Versions: Apache Spark 3.1.1

Even though nowadays RDD tends to be a low level abstraction and we should use SQL API, some of its methods are still used under-the-hood by the framework. During one of my explorations I wanted to analyze the task responsible for listing the files to process. Initially, my thought was "oh,it uses collect() and the results will be different every time". However, after looking at the code I saw how wrong I was!

Before all things, *do not* use collect() if you don't reduce the input dataset to a size supported by the driver. Otherwise, you will inevitably throw an OOM exception. Anyway, if you have to use it, below, you can find what happens.

The call to collect() invokes this function:

 def collect(): Array[T] = withScope {
    val results = sc.runJob(this, (iter: Iterator[T]) => iter.toArray)
    Array.concat(results: _*)
  }

As you can see, it submits a new "collect" job that will materialize all lines present in the partition (iter.toArray).
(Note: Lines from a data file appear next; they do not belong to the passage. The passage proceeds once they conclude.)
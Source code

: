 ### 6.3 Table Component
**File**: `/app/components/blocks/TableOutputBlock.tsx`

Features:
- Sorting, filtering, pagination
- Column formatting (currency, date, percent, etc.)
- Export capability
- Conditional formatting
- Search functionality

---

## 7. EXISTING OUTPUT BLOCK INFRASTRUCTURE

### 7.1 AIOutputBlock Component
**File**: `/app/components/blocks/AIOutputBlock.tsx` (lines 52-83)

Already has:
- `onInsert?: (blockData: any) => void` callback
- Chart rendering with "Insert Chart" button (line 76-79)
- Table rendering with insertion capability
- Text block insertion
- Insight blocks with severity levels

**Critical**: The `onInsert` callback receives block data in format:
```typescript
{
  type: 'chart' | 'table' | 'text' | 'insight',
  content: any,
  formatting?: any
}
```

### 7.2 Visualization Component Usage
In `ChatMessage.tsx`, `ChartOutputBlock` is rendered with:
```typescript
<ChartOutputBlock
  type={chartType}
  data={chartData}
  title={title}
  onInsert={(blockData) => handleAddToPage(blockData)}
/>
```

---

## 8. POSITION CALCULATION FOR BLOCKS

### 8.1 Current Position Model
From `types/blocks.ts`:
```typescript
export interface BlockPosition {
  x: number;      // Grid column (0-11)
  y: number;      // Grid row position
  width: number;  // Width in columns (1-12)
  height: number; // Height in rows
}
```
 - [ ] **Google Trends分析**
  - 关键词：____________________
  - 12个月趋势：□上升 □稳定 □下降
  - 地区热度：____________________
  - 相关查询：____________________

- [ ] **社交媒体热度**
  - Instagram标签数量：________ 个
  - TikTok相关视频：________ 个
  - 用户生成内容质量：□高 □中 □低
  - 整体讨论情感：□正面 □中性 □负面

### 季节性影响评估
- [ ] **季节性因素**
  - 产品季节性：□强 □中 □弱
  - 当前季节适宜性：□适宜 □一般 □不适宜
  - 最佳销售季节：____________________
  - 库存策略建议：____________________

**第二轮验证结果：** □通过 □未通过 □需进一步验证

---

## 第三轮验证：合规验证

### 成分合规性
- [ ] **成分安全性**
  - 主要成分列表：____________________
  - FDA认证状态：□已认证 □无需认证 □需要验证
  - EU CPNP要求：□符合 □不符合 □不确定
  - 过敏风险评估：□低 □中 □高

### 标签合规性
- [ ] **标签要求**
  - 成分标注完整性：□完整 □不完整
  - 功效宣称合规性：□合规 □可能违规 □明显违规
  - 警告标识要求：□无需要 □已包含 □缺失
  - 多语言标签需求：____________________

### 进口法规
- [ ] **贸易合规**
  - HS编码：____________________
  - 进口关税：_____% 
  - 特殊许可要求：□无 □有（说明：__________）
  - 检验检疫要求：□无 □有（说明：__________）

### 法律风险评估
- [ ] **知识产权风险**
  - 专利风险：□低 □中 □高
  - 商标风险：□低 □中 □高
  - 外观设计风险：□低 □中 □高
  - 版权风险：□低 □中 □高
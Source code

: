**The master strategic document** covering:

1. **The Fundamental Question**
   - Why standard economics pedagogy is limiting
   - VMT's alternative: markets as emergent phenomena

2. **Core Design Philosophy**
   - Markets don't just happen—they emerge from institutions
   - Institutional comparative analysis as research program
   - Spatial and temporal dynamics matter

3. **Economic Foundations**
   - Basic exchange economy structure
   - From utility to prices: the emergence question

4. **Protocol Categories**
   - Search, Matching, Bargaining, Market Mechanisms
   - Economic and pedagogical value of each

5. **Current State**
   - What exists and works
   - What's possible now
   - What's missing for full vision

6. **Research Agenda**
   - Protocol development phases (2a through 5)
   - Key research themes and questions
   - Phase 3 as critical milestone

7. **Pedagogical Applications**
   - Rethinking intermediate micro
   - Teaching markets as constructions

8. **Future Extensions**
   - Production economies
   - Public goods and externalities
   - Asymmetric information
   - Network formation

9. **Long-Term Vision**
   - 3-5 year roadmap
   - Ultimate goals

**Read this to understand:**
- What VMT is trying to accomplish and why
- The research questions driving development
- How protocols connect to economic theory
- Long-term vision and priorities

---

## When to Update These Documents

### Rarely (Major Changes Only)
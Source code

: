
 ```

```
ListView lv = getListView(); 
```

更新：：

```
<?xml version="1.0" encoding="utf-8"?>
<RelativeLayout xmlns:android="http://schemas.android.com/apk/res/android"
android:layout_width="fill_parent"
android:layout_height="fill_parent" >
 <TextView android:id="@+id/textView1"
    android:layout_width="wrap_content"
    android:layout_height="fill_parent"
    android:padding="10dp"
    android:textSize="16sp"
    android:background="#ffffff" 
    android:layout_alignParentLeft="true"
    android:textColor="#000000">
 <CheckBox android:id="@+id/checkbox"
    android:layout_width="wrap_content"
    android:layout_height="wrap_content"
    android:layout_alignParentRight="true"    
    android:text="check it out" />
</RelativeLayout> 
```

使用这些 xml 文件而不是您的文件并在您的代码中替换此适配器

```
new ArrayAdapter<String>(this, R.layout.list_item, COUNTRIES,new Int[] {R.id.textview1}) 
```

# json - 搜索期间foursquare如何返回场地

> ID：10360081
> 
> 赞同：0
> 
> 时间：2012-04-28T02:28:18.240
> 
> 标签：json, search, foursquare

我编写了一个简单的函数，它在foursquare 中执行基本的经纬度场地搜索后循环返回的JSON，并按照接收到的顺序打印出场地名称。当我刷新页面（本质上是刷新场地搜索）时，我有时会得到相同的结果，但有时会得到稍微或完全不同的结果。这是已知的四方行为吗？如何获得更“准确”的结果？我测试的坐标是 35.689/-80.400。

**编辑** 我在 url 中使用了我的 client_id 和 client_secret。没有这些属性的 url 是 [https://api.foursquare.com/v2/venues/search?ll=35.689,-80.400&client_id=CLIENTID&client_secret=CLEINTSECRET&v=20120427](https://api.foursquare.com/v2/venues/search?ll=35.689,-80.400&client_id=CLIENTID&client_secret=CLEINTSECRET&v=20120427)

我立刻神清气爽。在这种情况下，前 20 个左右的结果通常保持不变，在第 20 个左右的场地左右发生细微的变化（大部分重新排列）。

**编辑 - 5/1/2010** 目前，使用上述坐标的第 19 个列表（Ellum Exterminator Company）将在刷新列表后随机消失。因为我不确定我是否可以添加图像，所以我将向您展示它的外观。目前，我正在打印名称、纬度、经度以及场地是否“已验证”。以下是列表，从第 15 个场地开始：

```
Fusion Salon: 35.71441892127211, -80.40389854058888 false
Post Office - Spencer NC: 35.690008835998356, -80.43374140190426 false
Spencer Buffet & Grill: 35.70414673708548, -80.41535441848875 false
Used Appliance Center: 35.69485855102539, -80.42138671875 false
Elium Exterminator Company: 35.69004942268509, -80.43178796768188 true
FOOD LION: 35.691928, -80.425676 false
But this runJob method is just a façade that will delegate the physical execution to more specialized runJob versions. One of these versions explains why the results will be always ordered by the input partition:

class SparkContext(config: SparkConf) extends Logging {
// ...
  def runJob[T, U: ClassTag](
      rdd: RDD[T],
      func: (TaskContext, Iterator[T]) => U,
      partitions: Seq[Int]): Array[U] = {
    val results = new Array[U](partitions.size)
    runJob[T, U](rdd, func, partitions, (index, res) => results(index) = res)
    results
  }

  def runJob[T, U: ClassTag](
      rdd: RDD[T],
      func: (TaskContext, Iterator[T]) => U,
      partitions: Seq[Int],
      resultHandler: (Int, U) => Unit): Unit = { 
// ...
}

As you can see here, the execution is delegated once again but this time, Apache Spark passes a function that will apply on the results generated by the func. And this function simply puts the materialized task results to the results array! So, even though the tasks of this collect job completed unordered, the driver at the end will always return them ordered by the task number. Below you will find a short demo showing that:

Of course, collect() can still generate non deterministic results if the mapping function is non deterministic itself (different input in the partitions, side effects). But if for whatever reason the tasks execute in different order and they always generate the same output, then the driver's will always return the same order results in the array.